The panel concluded that the Wisconsin Supreme Court also had ruled on the administration of the election, ruling against Trump, and that Wisconsin had “lawfully appointed its electors in the manner directed by its Legislature … .”

Time for any potential appeal of Thursday’s 7th Circuit ruling to the U.S. Supreme Court is short. Vice President Mike Pence is scheduled to preside over a joint session of Congress on Jan. 6, where votes of electors are to be tabulated for formal approval.

But Bock declined to say whether that joint session would end Trump’s challenge of an election he lost by more than 8 million votes nationwide and by an electoral margin matching Trump’s 2016 victory that the president called a landslide. Bock raised the possibility of further legal challenges even if electors were approved as well as the prospect that House and Senate members may object to the electors, which would lead to debate among members in their respective chambers.

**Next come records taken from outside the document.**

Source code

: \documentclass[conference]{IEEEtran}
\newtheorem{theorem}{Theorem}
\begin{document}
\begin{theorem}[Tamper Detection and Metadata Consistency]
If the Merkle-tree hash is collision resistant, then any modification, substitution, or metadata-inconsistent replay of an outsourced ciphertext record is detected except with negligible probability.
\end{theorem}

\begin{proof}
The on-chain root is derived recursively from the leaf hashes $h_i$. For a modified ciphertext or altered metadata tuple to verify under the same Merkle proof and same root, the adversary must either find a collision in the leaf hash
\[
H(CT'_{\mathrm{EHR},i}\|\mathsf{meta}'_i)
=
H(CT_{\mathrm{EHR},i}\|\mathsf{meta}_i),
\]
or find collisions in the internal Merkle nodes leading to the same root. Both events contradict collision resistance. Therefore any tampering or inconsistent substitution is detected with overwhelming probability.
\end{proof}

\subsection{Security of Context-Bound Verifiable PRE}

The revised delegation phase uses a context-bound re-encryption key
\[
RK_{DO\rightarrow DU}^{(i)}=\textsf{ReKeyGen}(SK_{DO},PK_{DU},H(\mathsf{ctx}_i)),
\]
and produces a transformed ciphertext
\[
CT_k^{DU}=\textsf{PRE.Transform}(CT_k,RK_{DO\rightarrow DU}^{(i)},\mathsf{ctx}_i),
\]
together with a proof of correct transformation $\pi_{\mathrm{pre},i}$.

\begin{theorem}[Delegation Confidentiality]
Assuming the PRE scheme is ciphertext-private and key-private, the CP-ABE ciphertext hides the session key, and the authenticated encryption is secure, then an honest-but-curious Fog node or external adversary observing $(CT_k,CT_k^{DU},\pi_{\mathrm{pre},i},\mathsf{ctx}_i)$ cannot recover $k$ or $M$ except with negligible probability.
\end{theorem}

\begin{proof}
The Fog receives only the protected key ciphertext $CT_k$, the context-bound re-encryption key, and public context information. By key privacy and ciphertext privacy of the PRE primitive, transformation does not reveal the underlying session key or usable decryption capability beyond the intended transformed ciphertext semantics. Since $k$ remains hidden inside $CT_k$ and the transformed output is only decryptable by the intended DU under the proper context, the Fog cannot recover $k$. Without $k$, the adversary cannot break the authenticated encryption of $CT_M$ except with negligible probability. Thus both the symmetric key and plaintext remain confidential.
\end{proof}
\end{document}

Bock said the suit he filed was important to get a hearing on arguments that election rules were changed in Wisconsin by people who lacked authority to do so. “If the state Legislature does not retain that authority, then you have, as happened this year in several states, mass chaos in the lead-up to the elections,” he said.

Bock said the response he’s gotten from people for filing the suit “really depends on who you’re talking with. … Everybody I’ve talked to face-to-face has been supportive or has willingly listened” to the legal bases undergirding the complaint, “which I believe are very strong.”